*About this exercise*
Write out, word for word, only the data from its first line to the line containing "GitHub Wordpress Bridge".

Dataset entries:
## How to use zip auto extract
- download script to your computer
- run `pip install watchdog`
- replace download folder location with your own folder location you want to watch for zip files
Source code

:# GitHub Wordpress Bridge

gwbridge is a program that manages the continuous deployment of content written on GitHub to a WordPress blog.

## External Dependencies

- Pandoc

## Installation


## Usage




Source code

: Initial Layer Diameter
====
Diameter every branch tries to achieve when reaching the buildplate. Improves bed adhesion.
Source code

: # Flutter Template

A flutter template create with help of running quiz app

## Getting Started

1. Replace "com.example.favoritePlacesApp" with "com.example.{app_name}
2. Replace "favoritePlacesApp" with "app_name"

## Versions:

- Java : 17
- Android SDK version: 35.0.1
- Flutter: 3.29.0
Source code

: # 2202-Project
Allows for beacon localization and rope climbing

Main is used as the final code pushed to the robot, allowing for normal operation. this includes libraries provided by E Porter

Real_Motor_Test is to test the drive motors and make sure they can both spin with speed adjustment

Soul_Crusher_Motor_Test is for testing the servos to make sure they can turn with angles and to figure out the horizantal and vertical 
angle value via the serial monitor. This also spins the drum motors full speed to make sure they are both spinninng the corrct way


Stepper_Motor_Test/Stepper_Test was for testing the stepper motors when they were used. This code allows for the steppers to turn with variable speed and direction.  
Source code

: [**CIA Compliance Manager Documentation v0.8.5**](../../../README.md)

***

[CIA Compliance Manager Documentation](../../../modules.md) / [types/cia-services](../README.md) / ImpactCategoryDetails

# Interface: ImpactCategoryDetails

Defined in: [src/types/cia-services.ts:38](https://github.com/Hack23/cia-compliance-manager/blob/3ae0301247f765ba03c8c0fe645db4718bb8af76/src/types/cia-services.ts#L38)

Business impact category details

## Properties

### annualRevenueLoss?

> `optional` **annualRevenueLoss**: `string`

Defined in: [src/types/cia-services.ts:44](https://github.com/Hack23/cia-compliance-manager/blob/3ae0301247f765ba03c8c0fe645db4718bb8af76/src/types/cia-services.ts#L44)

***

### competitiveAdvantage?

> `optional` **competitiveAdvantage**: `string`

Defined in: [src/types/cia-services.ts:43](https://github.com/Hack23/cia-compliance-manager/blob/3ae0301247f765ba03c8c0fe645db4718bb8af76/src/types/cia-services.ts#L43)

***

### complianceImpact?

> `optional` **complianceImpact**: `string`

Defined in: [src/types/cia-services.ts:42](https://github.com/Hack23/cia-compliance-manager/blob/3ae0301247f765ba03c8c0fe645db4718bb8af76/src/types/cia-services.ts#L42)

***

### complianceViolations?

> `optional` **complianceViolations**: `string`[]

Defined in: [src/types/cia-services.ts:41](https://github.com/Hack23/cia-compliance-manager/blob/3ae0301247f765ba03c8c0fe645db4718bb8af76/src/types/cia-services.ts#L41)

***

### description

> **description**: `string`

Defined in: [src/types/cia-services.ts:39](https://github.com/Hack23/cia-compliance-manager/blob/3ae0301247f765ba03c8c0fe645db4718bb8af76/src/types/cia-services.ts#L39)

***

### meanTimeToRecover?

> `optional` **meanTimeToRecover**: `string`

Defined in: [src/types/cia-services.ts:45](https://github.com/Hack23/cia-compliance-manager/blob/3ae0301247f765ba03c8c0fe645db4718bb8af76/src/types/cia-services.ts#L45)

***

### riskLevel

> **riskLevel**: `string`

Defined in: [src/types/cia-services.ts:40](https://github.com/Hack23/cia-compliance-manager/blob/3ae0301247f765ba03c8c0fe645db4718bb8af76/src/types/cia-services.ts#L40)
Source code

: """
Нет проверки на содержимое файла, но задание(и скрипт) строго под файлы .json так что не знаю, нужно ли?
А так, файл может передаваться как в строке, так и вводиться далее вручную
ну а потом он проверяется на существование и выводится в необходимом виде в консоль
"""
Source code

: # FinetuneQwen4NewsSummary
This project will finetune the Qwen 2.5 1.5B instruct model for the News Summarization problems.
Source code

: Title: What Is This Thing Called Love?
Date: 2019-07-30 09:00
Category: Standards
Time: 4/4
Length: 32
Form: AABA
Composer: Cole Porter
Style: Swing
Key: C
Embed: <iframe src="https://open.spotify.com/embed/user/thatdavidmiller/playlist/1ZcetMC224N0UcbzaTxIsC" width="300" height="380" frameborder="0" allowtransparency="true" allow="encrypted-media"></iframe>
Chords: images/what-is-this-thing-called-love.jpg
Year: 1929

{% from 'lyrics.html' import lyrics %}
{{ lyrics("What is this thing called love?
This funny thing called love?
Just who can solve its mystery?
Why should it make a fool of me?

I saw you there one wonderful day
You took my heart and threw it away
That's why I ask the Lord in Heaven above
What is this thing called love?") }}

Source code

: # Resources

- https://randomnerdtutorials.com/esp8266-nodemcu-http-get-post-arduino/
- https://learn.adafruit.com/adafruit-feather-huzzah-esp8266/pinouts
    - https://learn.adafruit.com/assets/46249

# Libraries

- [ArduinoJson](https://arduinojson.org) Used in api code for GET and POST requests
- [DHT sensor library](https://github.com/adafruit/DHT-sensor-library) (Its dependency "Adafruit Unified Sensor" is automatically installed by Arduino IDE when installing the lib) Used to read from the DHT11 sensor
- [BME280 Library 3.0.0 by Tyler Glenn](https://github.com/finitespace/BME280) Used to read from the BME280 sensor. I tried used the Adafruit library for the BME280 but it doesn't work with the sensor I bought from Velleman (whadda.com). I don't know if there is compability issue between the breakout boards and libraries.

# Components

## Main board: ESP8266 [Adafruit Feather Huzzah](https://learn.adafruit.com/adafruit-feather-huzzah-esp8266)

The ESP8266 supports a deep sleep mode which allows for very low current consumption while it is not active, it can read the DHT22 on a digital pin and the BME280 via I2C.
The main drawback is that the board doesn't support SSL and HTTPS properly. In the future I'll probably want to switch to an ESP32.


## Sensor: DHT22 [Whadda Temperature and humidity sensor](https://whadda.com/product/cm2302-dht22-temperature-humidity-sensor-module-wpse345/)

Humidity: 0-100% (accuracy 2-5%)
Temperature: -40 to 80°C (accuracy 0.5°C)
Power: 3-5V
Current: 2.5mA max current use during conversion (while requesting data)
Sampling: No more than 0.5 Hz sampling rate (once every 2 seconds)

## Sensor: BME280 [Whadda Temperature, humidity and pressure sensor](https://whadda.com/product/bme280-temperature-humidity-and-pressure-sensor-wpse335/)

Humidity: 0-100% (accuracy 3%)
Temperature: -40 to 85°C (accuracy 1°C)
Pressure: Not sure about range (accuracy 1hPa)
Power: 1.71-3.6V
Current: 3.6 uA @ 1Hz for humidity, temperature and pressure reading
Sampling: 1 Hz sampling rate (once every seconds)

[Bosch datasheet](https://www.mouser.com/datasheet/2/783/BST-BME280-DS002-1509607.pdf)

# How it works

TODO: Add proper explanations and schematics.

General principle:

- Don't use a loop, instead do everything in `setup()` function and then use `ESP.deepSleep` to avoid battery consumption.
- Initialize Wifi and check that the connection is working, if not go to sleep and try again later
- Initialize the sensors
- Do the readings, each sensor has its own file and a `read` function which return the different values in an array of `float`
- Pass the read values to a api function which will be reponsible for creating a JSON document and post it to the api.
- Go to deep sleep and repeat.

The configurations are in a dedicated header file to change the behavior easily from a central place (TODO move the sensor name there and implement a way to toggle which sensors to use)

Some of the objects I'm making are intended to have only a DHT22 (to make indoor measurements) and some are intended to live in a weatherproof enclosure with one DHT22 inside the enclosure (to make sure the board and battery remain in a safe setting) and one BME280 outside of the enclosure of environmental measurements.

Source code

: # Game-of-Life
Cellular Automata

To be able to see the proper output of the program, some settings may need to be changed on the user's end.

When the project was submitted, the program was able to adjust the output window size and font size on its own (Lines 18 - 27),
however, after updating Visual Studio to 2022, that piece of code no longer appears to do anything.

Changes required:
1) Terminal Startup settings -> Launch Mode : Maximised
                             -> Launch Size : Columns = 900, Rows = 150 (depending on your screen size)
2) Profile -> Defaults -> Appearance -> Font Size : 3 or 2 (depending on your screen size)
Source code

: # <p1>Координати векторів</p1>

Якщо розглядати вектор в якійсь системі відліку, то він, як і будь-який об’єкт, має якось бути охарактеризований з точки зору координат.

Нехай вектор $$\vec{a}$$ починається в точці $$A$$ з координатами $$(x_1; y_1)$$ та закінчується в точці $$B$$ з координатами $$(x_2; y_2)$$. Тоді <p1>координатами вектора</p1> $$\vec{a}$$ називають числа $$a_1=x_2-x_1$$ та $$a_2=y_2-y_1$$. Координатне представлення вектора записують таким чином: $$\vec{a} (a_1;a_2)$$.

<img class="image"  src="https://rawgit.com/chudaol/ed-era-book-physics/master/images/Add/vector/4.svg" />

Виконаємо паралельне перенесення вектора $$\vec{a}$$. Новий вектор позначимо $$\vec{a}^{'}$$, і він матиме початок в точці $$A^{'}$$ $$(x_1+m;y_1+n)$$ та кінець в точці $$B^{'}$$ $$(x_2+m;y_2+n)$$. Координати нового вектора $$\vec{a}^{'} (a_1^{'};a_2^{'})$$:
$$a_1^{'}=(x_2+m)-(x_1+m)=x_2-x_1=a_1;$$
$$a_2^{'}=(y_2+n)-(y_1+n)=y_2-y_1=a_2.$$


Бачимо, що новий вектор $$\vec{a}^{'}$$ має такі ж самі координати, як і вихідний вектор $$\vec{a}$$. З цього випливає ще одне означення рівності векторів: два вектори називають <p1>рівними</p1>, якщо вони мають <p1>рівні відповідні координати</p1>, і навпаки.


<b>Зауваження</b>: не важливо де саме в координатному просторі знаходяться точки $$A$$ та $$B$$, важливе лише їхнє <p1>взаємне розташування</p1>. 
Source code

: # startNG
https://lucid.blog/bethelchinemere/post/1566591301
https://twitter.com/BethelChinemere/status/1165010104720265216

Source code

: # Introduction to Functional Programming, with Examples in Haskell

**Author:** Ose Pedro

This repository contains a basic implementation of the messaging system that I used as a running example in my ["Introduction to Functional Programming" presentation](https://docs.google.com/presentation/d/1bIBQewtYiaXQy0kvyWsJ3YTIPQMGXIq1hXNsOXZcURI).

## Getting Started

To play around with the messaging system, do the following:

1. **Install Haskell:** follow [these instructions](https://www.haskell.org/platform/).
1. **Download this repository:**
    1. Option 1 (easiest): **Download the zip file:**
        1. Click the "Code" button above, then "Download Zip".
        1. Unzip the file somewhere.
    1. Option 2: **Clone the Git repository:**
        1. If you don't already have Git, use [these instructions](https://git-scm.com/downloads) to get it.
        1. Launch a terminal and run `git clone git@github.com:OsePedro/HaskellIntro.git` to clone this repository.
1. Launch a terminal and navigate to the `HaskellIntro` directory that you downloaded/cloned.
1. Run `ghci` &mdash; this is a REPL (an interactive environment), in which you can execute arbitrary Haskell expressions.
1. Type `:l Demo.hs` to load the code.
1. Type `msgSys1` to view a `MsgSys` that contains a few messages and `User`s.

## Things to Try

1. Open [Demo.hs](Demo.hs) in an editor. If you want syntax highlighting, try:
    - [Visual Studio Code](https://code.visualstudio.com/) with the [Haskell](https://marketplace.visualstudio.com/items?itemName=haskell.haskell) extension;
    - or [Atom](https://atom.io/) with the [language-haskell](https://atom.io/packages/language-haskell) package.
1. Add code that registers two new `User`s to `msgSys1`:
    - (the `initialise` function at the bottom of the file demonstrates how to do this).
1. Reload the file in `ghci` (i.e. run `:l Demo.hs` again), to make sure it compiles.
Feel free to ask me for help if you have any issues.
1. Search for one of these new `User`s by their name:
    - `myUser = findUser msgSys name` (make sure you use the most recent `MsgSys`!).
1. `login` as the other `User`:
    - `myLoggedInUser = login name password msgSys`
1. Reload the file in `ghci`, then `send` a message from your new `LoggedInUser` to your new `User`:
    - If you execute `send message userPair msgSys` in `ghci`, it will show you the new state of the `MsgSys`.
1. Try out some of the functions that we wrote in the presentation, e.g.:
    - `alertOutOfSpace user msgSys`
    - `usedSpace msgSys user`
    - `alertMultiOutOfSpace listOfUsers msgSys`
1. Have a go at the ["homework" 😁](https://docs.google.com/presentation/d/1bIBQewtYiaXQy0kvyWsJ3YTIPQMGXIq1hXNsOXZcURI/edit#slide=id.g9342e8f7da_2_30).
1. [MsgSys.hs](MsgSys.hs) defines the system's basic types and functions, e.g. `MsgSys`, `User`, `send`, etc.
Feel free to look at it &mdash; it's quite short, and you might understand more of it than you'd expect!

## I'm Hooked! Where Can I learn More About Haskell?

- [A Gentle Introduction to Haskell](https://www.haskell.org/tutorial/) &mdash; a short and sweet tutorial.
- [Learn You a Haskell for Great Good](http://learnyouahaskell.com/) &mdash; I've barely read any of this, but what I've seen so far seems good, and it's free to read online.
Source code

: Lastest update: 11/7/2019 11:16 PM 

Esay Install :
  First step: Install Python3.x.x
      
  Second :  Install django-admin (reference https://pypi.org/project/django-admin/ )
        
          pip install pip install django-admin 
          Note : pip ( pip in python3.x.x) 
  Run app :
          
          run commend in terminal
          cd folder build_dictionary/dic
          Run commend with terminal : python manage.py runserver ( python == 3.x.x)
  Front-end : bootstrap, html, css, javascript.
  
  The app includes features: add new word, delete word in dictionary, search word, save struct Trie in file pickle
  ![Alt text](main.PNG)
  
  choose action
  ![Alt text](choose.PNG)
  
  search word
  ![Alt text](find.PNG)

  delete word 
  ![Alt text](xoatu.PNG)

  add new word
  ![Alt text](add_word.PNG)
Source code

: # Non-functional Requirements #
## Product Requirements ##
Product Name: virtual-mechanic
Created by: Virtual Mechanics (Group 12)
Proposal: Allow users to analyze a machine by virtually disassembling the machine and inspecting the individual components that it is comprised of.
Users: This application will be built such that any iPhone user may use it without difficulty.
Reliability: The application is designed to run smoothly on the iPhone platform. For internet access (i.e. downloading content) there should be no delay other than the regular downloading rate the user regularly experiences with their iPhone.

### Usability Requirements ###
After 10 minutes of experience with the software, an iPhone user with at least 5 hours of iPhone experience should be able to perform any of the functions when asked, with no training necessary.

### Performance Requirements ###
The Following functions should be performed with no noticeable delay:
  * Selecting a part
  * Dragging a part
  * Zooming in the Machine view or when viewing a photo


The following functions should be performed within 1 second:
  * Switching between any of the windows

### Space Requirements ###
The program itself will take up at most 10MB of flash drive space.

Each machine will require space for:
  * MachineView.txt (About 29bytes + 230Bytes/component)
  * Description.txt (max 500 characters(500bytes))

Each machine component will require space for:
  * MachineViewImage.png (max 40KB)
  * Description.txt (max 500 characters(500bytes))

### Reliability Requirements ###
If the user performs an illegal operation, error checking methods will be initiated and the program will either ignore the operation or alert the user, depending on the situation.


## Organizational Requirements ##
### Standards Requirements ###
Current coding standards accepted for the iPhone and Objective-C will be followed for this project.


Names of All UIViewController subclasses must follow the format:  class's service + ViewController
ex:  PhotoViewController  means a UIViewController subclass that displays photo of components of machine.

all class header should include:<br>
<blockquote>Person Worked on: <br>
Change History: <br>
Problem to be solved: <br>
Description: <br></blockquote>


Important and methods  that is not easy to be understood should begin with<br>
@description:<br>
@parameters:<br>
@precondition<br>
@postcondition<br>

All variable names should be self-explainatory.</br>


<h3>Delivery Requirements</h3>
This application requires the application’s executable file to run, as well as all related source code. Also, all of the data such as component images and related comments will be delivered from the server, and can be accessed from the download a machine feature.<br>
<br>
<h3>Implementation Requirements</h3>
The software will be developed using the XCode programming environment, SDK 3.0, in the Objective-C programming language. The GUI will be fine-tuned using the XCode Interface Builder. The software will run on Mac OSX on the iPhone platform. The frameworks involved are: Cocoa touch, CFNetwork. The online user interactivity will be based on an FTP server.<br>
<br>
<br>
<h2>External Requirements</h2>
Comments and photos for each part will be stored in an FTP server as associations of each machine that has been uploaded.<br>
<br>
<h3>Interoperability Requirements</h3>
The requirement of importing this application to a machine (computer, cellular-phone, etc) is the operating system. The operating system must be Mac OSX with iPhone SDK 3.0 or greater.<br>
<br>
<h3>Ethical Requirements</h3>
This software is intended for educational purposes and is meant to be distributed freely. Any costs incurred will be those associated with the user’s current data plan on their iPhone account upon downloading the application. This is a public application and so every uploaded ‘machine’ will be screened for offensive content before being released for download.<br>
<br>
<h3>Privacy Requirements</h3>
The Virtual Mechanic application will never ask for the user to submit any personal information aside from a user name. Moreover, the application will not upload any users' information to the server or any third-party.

*Result for this task*
## How to use zip auto extract
- download script to your computer
- run `pip install watchdog`
- replace download folder location with your own folder location you want to watch for zip files
Source code

:# GitHub Wordpress Bridge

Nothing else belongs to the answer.